After speaking with several medical professionals who were not my doctor, we were told it was best to go to the emergency room and lie and say I had a fever so they would give me a D&C.
I finally thought I would be treated properly in the hospital, but that didn’t happen. The physician’s assistant, (no, I didn’t see an MD in the emergency room) told me the laborist didn’t want to call my insurance company and ask for a D&C because he didn’t think they would cover it. It was yet another medical professional acting as if my loss was an inconvenience for him. I wanted to speak with him directly, but he refused even a phone call with me.
While a prescription for Cytotec got the job done, it was traumatic for me to pass the baby at home.
For such an apparently woke, feminist world, the medical system, even for women’s health is, at least in my experience, grossly misogynist. The emergency room didn’t even have stirrups in the ultrasound and I was forced to keep my body in a triangle yoga pose for fifteen minutes straight with a probe inside of me. Obstetrics and gynecology aren’t Twitter, and we can’t cancel even the worst medical professionals.
I hated my body and still kind of do
This might actually be one of the hardest things to write, but I want to share it because I can’t be the only person who feels this way. For weeks after the miscarriage, I was angry with my body. Although, after a lot of testing, we learned the loss was most likely due to a genetic defect.

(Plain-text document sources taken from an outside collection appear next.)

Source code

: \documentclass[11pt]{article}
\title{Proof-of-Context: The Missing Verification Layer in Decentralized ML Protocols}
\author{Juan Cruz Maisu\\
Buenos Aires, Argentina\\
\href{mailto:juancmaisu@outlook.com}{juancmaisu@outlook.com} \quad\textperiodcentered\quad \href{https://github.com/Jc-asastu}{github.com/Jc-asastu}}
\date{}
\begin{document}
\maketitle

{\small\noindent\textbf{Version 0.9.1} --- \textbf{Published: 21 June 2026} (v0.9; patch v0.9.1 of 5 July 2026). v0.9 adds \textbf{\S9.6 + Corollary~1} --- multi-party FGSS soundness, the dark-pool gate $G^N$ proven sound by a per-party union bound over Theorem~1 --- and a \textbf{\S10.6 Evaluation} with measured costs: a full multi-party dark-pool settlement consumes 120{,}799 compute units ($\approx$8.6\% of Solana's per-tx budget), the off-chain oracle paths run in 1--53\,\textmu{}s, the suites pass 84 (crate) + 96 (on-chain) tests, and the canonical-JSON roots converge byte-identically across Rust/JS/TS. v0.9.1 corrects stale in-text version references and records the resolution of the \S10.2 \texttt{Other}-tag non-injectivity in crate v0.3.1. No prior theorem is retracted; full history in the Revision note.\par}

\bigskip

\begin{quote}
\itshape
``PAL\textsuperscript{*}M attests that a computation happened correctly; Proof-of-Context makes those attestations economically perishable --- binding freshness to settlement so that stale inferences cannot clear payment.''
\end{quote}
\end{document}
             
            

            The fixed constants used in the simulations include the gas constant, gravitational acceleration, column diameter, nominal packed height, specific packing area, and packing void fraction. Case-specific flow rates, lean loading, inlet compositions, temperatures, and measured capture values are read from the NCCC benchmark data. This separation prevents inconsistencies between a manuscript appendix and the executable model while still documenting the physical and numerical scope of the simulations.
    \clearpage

My body also changed a lot. I’m a full cup size larger and honestly, I’ve been rotating between three bras for a year because I thought I would be pregnant by now. A portion of my wardrobe doesn’t fit properly, and I’ve thrown out or given away garbage bags of clothing in frustration. There are times when I can’t look at my body when I shower because I hate it so much. Logically, I know this doesn’t make sense.
No, there isn’t a reason for everything
I’m a spiritual person who talks to God multiple times a day. While many of us have our own spirituality, there are some general tropes that come up when you miscarry. It’s so hard to talk about pregnancy loss and then an ignorant person comes along and says, “things happen for a reason.” That’s complete bullshit.
As I came to realize multiple times during this ordeal, but particularly while watching an interview with Jordan Turpin— God (or fill in your spiritual deity here), gives babies to terrible people. It doesn’t make any sense but even the dregs of humanity have perfectly healthy pregnancies.
However, when spiritual thought leader Gabby Bernstein talked about her miscarriage, things changed for me. If God did this to someone who helps numerous people every day, it proves to me that some things in this world can’t be explained or justified. I am forced to accept this.
Remember your partner
It’s important to remember your partner also suffered a loss. Although their body may not be physically connected, that child was still a part of them. Cry together and go out on date nights. Order the good wine. Lay in bed and cuddle. Miscarriages can be a lot on a relationship, but you two need each other more than ever right now. Give your partner as much grace as you give yourself. After all, nothing in life can ever prepare you for the loss of an unborn child.
While I’d like to say something good came out of this, or I’m expecting my rainbow baby soon, neither one of those things has happened as of this moment. However painful this was to write, I hope that it helps even just one person dealing with miscarriage feel a little bit less alone.